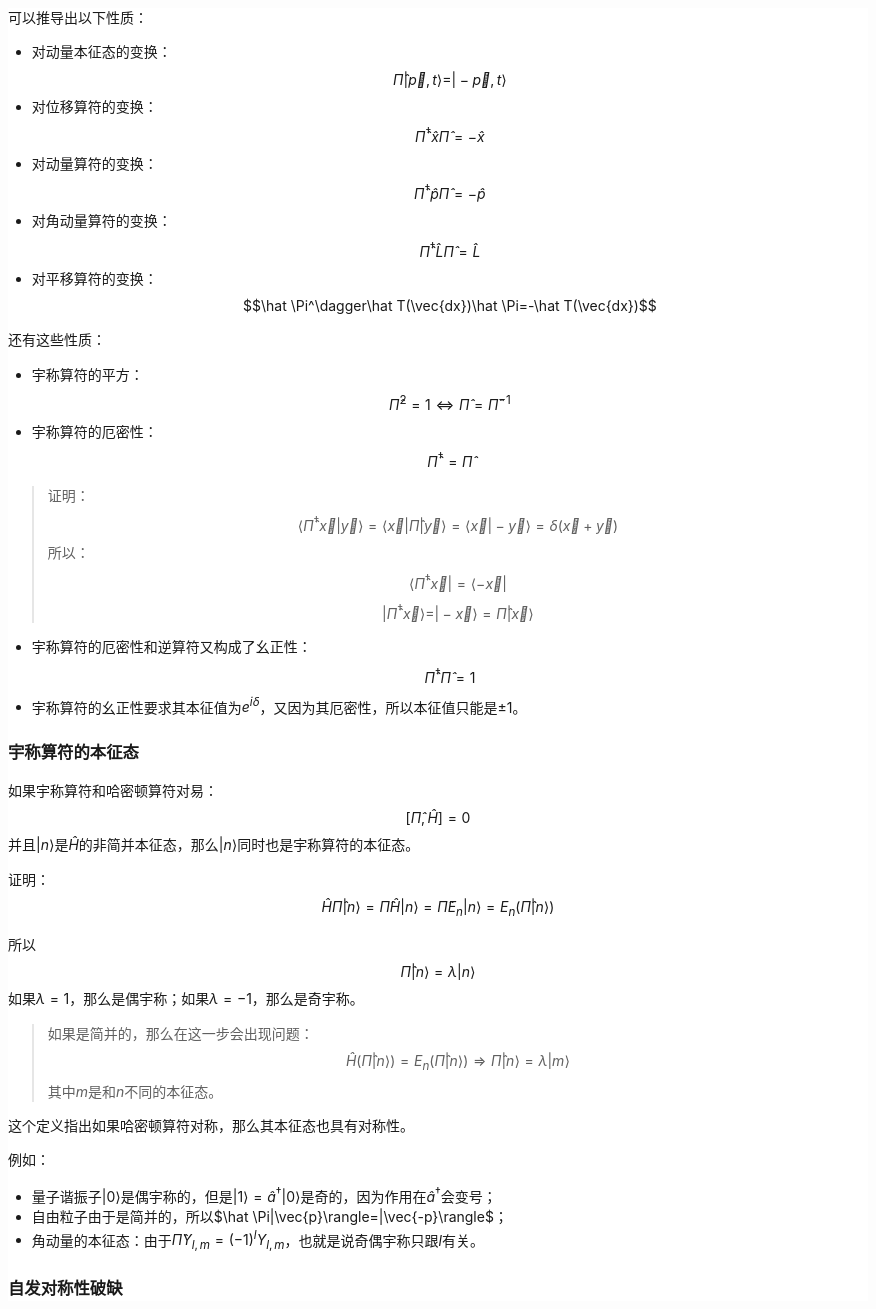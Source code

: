 可以推导出以下性质：
- 对动量本征态的变换：
$$\hat \Pi | \vec{p}, t\rangle =|-\vec{p},t\rangle$$
- 对位移算符的变换：
$$\hat \Pi^\dagger\hat x\hat \Pi=-\hat x$$
- 对动量算符的变换：
$$\hat \Pi^\dagger\hat p\hat \Pi=-\hat p$$
- 对角动量算符的变换：
$$\hat \Pi^\dagger\hat L\hat \Pi=\hat L$$
- 对平移算符的变换：
$$\hat \Pi^\dagger\hat T(\vec{dx})\hat \Pi=-\hat T(\vec{dx})$$

还有这些性质：
- 宇称算符的平方：
$$\hat \Pi^2=1\Leftrightarrow \hat \Pi=\hat \Pi^{-1}$$
- 宇称算符的厄密性：
$$\hat \Pi^\dagger=\hat \Pi$$

> 证明：
> $$\langle \hat \Pi^\dagger \vec{x}|\vec{y}\rangle=\langle \vec{x}|\hat \Pi|\vec{y}\rangle=\langle \vec{x}|-\vec{y}\rangle=\delta(\vec{x}+\vec{y})$$
> 所以：
> $$\langle \hat \Pi^\dagger \vec{x}|=\langle -\vec{x}|$$
> $$| \hat \Pi^\dagger \vec{x}\rangle=| -\vec{x}\rangle=\hat \Pi| \vec{x}\rangle$$


- 宇称算符的厄密性和逆算符又构成了幺正性：
$$\hat \Pi^\dagger\hat \Pi=1$$
- 宇称算符的幺正性要求其本征值为$e^{i\delta}$，又因为其厄密性，所以本征值只能是$\pm1$。

### 宇称算符的本征态

如果宇称算符和哈密顿算符对易：
$$[\hat \Pi,\hat H]=0$$
并且$|n\rangle$是$\hat H$的非简并本征态，那么$|n\rangle$同时也是宇称算符的本征态。

证明：
$$\hat H\hat \Pi|n\rangle=\hat \Pi\hat H|n\rangle=\hat \Pi E_n|n\rangle=E_n(\hat \Pi|n\rangle)$$

所以
$$\hat \Pi|n\rangle=\lambda|n\rangle$$
如果$\lambda=1$，那么是偶宇称；如果$\lambda=-1$，那么是奇宇称。
> 如果是简并的，那么在这一步会出现问题：
> $$\hat H(\hat \Pi|n\rangle)=E_n(\hat \Pi|n\rangle)\Rightarrow \hat \Pi|n\rangle=\lambda|m\rangle$$
> 其中$m$是和$n$不同的本征态。

这个定义指出如果哈密顿算符对称，那么其本征态也具有对称性。

例如：
- 量子谐振子$|0\rangle$是偶宇称的，但是$|1\rangle=\hat a^\dagger|0\rangle$是奇的，因为作用在$\hat a^\dagger$会变号；
- 自由粒子由于是简并的，所以$\hat \Pi|\vec{p}\rangle=|\vec{-p}\rangle$；
- 角动量的本征态：由于$\hat \Pi Y_{l,m}=(-1)^lY_{l,m}$，也就是说奇偶宇称只跟*l*有关。

### 自发对称性破缺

--------

What you write should match, character for character, the lines from the one with "- 对位移算符的变换：" to the end of the data, both included.

**Response box:**
- 对位移算符的变换：
$$\hat \Pi^\dagger\hat x\hat \Pi=-\hat x$$
- 对动量算符的变换：
$$\hat \Pi^\dagger\hat p\hat \Pi=-\hat p$$
- 对角动量算符的变换：
$$\hat \Pi^\dagger\hat L\hat \Pi=\hat L$$
- 对平移算符的变换：
$$\hat \Pi^\dagger\hat T(\vec{dx})\hat \Pi=-\hat T(\vec{dx})$$

还有这些性质：
- 宇称算符的平方：
$$\hat \Pi^2=1\Leftrightarrow \hat \Pi=\hat \Pi^{-1}$$
- 宇称算符的厄密性：
$$\hat \Pi^\dagger=\hat \Pi$$

> 证明：
> $$\langle \hat \Pi^\dagger \vec{x}|\vec{y}\rangle=\langle \vec{x}|\hat \Pi|\vec{y}\rangle=\langle \vec{x}|-\vec{y}\rangle=\delta(\vec{x}+\vec{y})$$
> 所以：
> $$\langle \hat \Pi^\dagger \vec{x}|=\langle -\vec{x}|$$
> $$| \hat \Pi^\dagger \vec{x}\rangle=| -\vec{x}\rangle=\hat \Pi| \vec{x}\rangle$$


- 宇称算符的厄密性和逆算符又构成了幺正性：
$$\hat \Pi^\dagger\hat \Pi=1$$
- 宇称算符的幺正性要求其本征值为$e^{i\delta}$，又因为其厄密性，所以本征值只能是$\pm1$。

### 宇称算符的本征态

如果宇称算符和哈密顿算符对易：
$$[\hat \Pi,\hat H]=0$$
并且$|n\rangle$是$\hat H$的非简并本征态，那么$|n\rangle$同时也是宇称算符的本征态。

证明：
$$\hat H\hat \Pi|n\rangle=\hat \Pi\hat H|n\rangle=\hat \Pi E_n|n\rangle=E_n(\hat \Pi|n\rangle)$$

所以
$$\hat \Pi|n\rangle=\lambda|n\rangle$$
如果$\lambda=1$，那么是偶宇称；如果$\lambda=-1$，那么是奇宇称。
> 如果是简并的，那么在这一步会出现问题：
> $$\hat H(\hat \Pi|n\rangle)=E_n(\hat \Pi|n\rangle)\Rightarrow \hat \Pi|n\rangle=\lambda|m\rangle$$
> 其中$m$是和$n$不同的本征态。

这个定义指出如果哈密顿算符对称，那么其本征态也具有对称性。

例如：
- 量子谐振子$|0\rangle$是偶宇称的，但是$|1\rangle=\hat a^\dagger|0\rangle$是奇的，因为作用在$\hat a^\dagger$会变号；
- 自由粒子由于是简并的，所以$\hat \Pi|\vec{p}\rangle=|\vec{-p}\rangle$；
- 角动量的本征态：由于$\hat \Pi Y_{l,m}=(-1)^lY_{l,m}$，也就是说奇偶宇称只跟*l*有关。

### 自发对称性破缺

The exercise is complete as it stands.